1 Introduction

We have been developing the human head pose detection systems based on positions of the pupils and nostrils which are detected with video camera and active near-infrared illumination [13]. These methods do not need the learning process but shows high resolution (continuous measurement) of the position and angle of the head, compared to the various non-lighting computer vision methods; appearance template methods, detector array methods, geometric methods, and so on [4].

The light sources for illumination alternately produce so-called bright and dark pupil image (Fig. 1). From the difference images of the consecutively obtained bright and dark pupil images, two pupils of a user are easily detected because the image except the pupils are cancelled out. Once the pupils are detected, small windows are given to each pupil in the following frames and the pupils are detected within the windows. In addition, a large window for nostril detection are given below the pupils in both bright and dark pupil images. Then, small dark regions in the window are detected as nostrils. Thus the nostrils are relatively easily detected. Once the nostrils are detected, also small windows are given to each of the nostrils, which are detected within the small windows.

Fig. 1.
figure 1figure 1

Bright and dark pupil images obtained from camera and their difference image

In [1], the 3D positions of the pupils and nostrils are detected by stereo-matching with the two optical systems, each of these systems consists of a camera-calibrated video camera having a near-infrared sensitivity and the light sourced attached to each of the cameras. The average of the normal vectors of the two triangle planes passing though the two pupils and each of the two nostrils was estimated as the face direction. In [2], by assuming the mutual distances between pupils and nostrils are constant and by giving the distances in advance, the 3D positions of the pupils and the midpoint of the nostrils (internostril midpoint) are estimated by one optical system. The normal vector of the triangle plane consisting of the two pupils and the internostril midpoint and the center of gravity of the triangle are estimated as the direction and position of the head, respectively.

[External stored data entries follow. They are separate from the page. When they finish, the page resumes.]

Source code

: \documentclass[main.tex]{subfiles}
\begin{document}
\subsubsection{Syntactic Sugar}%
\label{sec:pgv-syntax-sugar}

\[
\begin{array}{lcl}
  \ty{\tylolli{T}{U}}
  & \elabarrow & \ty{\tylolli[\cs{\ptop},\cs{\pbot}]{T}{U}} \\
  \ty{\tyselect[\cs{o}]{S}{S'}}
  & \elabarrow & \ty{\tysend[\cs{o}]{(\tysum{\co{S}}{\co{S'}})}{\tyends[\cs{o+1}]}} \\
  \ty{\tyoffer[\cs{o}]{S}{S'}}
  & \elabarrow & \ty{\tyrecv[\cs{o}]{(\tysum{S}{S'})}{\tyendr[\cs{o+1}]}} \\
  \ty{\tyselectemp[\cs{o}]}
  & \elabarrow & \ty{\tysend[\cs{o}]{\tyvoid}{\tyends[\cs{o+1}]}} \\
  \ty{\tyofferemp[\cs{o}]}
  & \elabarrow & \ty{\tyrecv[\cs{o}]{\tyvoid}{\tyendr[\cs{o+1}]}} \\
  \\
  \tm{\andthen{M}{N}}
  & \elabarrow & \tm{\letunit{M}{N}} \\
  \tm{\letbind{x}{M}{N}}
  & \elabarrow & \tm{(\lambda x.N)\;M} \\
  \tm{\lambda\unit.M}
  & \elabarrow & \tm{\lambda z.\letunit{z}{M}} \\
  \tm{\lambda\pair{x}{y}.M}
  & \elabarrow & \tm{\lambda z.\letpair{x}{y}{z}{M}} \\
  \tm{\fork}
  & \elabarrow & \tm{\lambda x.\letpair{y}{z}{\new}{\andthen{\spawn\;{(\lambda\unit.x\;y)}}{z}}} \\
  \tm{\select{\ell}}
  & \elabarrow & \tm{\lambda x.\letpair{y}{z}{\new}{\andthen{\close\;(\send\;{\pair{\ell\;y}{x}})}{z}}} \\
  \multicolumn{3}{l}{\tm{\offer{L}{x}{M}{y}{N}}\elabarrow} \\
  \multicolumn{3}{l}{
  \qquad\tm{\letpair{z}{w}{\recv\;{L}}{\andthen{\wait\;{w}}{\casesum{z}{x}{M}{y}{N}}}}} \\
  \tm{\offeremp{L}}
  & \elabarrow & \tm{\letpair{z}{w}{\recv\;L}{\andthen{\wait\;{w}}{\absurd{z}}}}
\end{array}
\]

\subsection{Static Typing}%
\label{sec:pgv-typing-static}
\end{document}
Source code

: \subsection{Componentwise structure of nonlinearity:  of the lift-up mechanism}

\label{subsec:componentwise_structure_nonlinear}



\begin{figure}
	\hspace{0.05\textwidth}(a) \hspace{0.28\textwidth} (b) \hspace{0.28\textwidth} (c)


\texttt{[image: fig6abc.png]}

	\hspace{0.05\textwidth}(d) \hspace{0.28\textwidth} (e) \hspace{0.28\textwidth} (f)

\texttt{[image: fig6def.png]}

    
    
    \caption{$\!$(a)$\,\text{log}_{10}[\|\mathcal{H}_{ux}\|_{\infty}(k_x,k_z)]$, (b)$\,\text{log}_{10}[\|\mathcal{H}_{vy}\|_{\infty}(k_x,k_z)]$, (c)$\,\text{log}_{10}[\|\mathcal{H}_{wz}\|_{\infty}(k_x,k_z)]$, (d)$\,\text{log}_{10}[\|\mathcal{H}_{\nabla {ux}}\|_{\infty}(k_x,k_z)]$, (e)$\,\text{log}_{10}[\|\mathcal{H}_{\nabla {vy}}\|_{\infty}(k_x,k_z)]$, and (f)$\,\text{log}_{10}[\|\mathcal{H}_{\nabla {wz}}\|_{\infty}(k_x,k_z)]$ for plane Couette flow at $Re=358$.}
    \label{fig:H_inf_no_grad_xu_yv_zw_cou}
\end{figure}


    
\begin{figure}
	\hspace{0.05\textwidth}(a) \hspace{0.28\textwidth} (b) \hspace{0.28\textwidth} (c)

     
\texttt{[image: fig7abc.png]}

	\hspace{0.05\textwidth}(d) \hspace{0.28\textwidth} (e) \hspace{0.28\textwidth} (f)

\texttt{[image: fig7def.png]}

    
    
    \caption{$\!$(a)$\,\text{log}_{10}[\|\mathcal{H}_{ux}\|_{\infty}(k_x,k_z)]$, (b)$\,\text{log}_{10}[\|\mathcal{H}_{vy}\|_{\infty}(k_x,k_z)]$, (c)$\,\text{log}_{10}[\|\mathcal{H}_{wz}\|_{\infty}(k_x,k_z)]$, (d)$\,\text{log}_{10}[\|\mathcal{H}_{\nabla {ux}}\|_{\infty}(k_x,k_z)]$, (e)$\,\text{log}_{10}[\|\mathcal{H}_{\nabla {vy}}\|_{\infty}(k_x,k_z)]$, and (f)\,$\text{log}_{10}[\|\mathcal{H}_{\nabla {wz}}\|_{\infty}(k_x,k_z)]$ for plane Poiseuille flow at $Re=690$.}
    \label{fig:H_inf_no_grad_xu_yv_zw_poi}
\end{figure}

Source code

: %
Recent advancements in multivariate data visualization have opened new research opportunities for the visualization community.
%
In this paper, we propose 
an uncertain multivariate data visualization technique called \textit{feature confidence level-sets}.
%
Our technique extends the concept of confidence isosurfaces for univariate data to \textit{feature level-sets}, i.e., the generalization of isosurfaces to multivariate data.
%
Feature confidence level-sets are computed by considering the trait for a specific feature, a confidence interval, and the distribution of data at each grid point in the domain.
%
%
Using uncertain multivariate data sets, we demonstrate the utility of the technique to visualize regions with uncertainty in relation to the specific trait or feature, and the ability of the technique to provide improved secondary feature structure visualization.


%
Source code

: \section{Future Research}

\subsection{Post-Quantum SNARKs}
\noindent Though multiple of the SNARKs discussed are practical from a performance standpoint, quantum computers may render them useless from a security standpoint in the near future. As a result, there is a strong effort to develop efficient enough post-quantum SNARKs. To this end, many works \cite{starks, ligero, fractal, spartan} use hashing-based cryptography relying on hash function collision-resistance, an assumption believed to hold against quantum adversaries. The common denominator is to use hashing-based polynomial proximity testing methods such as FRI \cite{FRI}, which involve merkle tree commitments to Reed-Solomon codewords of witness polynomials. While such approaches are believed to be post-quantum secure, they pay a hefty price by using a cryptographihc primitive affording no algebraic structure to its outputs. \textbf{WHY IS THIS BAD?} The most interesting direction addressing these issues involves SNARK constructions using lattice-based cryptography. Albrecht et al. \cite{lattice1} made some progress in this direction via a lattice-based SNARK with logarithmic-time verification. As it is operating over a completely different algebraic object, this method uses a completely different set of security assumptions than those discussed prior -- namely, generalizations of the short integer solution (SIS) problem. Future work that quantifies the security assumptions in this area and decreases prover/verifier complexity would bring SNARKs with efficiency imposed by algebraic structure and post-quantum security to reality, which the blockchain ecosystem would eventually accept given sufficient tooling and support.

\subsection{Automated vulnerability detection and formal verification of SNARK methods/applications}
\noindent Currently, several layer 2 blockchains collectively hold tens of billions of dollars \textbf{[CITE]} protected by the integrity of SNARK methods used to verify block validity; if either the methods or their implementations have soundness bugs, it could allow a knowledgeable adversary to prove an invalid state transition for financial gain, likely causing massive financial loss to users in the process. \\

When the users move their head quickly, the bright and dark pupils have a positional discrepancy and the effect of the image difference method weakens. This causes the failure of the pupil detection, followed by the failure of the head pose detection. In order to improve this problem, the reference [3] proposed the image difference method with positional compensation based on head pose detection (Positionally compensated image difference based on head pose, PCID). In [3], the pose of the triangle is detected every frame based on the one-camera head pose detection method [2]. By grouping the pupils and the internostril midpoint (mutual distances are constant) as a rigid triangle that translates and rotates, the pose of the triangle in the current frame is predicted from the poses of the latest two frames using the constant translation and angular velocity model. Using the predicted pose, the 3D positions of the pupils and nostrils in the current frame are estimated. Furthermore, the 3D positions are projected onto the camera image by using the pinhole model. The projected positions mean the predicted positions of the pupils and nostrils in the current frame image. Finally, after shifting the small-area image including the pupil in the latest frame image so that the center of this pupil and the predicted pupil center in the current image accords, the images in the small-area are differentiated and then the pupil is detected.

Although we mentioned before, that the large window given below the pupils is effective for searching the nostrils, the following problem exists. In order to capture the nostrils, the optical systems are greatly inclined up and installed. Therefore, the nose is easy to make shadows beside the nose especially when a user rotates the face horizontally. The shadows tend to be misdetected as the nostrils. When the nostrils are misdetected, the PCID functions wrongly. As a result, the pupils tend to be also misdetected. Accordingly, robust nostril detection is important not only for head pose detection but also for pupil detection. In the present paper, we propose a method to increase the robustness of nostril detection.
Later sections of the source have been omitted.